__REQUIREMENT__
Every entry, from first to last, must be written out exactly.
**** DATA EXTRACTS
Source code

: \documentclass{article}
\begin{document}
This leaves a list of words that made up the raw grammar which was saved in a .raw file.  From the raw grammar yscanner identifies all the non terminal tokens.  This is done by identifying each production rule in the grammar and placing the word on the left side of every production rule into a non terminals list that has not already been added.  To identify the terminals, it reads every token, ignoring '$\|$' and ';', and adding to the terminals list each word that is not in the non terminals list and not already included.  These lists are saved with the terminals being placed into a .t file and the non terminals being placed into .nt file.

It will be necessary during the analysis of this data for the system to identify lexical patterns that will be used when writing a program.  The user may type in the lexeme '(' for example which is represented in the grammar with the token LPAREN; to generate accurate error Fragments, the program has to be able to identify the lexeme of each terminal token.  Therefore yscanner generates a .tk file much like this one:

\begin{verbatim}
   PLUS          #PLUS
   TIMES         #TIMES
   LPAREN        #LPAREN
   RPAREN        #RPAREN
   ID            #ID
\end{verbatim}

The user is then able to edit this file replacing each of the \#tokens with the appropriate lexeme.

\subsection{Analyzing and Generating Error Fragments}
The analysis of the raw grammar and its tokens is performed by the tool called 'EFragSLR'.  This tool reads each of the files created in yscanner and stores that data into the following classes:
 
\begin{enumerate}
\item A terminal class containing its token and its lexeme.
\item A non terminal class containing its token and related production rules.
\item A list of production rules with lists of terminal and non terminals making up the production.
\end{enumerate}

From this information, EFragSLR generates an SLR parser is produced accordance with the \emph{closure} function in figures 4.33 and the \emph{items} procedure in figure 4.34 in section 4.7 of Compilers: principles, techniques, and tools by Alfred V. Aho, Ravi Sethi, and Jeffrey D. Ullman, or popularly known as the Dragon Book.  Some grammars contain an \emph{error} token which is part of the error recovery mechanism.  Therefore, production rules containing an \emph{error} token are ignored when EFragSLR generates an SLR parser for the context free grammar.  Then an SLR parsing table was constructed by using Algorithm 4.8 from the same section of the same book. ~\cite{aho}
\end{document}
********
__EXPECTED ANSWER__
Source code

: \documentclass{article}
\begin{document}
This leaves a list of words that made up the raw grammar which was saved in a .raw file.  From the raw grammar yscanner identifies all the non terminal tokens.  This is done by identifying each production rule in the grammar and placing the word on the left side of every production rule into a non terminals list that has not already been added.  To identify the terminals, it reads every token, ignoring '$\|$' and ';', and adding to the terminals list each word that is not in the non terminals list and not already included.  These lists are saved with the terminals being placed into a .t file and the non terminals being placed into .nt file.

It will be necessary during the analysis of this data for the system to identify lexical patterns that will be used when writing a program.  The user may type in the lexeme '(' for example which is represented in the grammar with the token LPAREN; to generate accurate error Fragments, the program has to be able to identify the lexeme of each terminal token.  Therefore yscanner generates a .tk file much like this one:

\begin{verbatim}
   PLUS          #PLUS
   TIMES         #TIMES
   LPAREN        #LPAREN
   RPAREN        #RPAREN
   ID            #ID
\end{verbatim}

The user is then able to edit this file replacing each of the \#tokens with the appropriate lexeme.

\subsection{Analyzing and Generating Error Fragments}
The analysis of the raw grammar and its tokens is performed by the tool called 'EFragSLR'.  This tool reads each of the files created in yscanner and stores that data into the following classes:
 
\begin{enumerate}
\item A terminal class containing its token and its lexeme.
\item A non terminal class containing its token and related production rules.
\item A list of production rules with lists of terminal and non terminals making up the production.
\end{enumerate}

From this information, EFragSLR generates an SLR parser is produced accordance with the \emph{closure} function in figures 4.33 and the \emph{items} procedure in figure 4.34 in section 4.7 of Compilers: principles, techniques, and tools by Alfred V. Aho, Ravi Sethi, and Jeffrey D. Ullman, or popularly known as the Dragon Book.  Some grammars contain an \emph{error} token which is part of the error recovery mechanism.  Therefore, production rules containing an \emph{error} token are ignored when EFragSLR generates an SLR parser for the context free grammar.  Then an SLR parsing table was constructed by using Algorithm 4.8 from the same section of the same book. ~\cite{aho}
\end{document}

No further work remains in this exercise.